__To do__
Find the line with "remove an application." in the records below. Copy it and every line after it, up to and including the line with "iOS and tvOS".

__Extracted entries__

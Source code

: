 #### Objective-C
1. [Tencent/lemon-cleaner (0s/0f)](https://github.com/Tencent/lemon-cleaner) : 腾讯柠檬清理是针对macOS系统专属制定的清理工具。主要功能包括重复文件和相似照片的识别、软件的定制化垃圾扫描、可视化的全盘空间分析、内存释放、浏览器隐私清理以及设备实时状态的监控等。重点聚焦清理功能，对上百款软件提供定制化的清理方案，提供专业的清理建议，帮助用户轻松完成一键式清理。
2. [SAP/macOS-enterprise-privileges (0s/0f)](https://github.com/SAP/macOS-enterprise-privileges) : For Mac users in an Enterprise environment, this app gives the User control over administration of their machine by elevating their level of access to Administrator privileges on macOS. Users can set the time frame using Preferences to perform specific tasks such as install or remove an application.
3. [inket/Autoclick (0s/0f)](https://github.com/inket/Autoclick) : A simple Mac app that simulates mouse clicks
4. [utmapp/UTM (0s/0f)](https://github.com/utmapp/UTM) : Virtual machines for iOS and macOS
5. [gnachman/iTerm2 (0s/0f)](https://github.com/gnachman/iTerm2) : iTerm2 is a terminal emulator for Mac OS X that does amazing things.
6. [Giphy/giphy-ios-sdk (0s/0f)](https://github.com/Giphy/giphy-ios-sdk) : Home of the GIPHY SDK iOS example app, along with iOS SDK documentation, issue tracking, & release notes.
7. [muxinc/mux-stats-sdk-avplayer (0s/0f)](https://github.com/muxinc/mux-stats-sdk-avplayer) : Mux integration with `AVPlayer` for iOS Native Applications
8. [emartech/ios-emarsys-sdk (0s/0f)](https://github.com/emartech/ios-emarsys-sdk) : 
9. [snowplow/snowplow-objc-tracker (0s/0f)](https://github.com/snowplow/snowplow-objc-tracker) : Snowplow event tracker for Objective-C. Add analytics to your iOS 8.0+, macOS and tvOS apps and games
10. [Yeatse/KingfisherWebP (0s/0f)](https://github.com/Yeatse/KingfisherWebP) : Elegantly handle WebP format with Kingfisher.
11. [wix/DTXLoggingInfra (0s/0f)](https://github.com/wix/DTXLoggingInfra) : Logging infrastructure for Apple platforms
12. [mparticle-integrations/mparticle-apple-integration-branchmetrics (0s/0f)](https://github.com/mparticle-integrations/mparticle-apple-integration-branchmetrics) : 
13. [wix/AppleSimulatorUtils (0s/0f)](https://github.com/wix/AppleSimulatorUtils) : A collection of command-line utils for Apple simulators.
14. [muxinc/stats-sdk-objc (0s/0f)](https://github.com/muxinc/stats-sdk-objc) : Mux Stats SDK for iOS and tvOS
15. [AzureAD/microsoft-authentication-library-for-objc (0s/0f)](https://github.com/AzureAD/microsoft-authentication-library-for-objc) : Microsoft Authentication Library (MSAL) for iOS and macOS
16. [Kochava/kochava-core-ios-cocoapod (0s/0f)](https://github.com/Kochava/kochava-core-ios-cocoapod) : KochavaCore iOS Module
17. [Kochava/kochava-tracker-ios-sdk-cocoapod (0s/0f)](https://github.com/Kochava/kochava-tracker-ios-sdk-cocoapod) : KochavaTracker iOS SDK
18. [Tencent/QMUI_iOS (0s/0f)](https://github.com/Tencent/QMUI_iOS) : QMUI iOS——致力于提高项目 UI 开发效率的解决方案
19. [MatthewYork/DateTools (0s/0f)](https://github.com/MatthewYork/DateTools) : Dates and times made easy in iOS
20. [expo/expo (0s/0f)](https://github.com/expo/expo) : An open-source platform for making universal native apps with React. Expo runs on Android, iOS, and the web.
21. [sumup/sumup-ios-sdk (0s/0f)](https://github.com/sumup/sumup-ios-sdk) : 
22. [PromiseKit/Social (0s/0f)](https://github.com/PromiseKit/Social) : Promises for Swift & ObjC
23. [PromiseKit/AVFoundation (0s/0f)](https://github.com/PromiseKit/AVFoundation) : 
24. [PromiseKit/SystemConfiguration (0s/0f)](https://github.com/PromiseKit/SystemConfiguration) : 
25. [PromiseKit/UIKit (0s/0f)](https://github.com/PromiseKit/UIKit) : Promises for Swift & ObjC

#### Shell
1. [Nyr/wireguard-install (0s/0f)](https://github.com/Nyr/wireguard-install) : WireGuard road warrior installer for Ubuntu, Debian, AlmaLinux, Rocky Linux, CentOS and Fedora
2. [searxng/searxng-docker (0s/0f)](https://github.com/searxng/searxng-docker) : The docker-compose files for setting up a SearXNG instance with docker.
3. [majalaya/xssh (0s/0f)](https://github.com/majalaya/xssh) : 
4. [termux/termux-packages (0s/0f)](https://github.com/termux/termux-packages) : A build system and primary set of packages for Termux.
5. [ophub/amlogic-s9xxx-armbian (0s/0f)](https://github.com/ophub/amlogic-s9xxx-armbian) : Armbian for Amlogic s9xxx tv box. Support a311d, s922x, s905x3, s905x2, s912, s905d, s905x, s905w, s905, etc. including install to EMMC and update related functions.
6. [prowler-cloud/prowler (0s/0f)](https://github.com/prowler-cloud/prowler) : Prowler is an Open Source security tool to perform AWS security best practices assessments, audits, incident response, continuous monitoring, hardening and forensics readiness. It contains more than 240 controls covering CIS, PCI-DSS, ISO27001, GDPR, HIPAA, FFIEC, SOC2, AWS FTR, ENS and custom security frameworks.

__Task answer__
2. [SAP/macOS-enterprise-privileges (0s/0f)](https://github.com/SAP/macOS-enterprise-privileges) : For Mac users in an Enterprise environment, this app gives the User control over administration of their machine by elevating their level of access to Administrator privileges on macOS. Users can set the time frame using Preferences to perform specific tasks such as install or remove an application.
3. [inket/Autoclick (0s/0f)](https://github.com/inket/Autoclick) : A simple Mac app that simulates mouse clicks
4. [utmapp/UTM (0s/0f)](https://github.com/utmapp/UTM) : Virtual machines for iOS and macOS
5. [gnachman/iTerm2 (0s/0f)](https://github.com/gnachman/iTerm2) : iTerm2 is a terminal emulator for Mac OS X that does amazing things.
6. [Giphy/giphy-ios-sdk (0s/0f)](https://github.com/Giphy/giphy-ios-sdk) : Home of the GIPHY SDK iOS example app, along with iOS SDK documentation, issue tracking, & release notes.
7. [muxinc/mux-stats-sdk-avplayer (0s/0f)](https://github.com/muxinc/mux-stats-sdk-avplayer) : Mux integration with `AVPlayer` for iOS Native Applications
8. [emartech/ios-emarsys-sdk (0s/0f)](https://github.com/emartech/ios-emarsys-sdk) : 
9. [snowplow/snowplow-objc-tracker (0s/0f)](https://github.com/snowplow/snowplow-objc-tracker) : Snowplow event tracker for Objective-C. Add analytics to your iOS 8.0+, macOS and tvOS apps and games
10. [Yeatse/KingfisherWebP (0s/0f)](https://github.com/Yeatse/KingfisherWebP) : Elegantly handle WebP format with Kingfisher.
11. [wix/DTXLoggingInfra (0s/0f)](https://github.com/wix/DTXLoggingInfra) : Logging infrastructure for Apple platforms
12. [mparticle-integrations/mparticle-apple-integration-branchmetrics (0s/0f)](https://github.com/mparticle-integrations/mparticle-apple-integration-branchmetrics) : 
13. [wix/AppleSimulatorUtils (0s/0f)](https://github.com/wix/AppleSimulatorUtils) : A collection of command-line utils for Apple simulators.
14. [muxinc/stats-sdk-objc (0s/0f)](https://github.com/muxinc/stats-sdk-objc) : Mux Stats SDK for iOS and tvOS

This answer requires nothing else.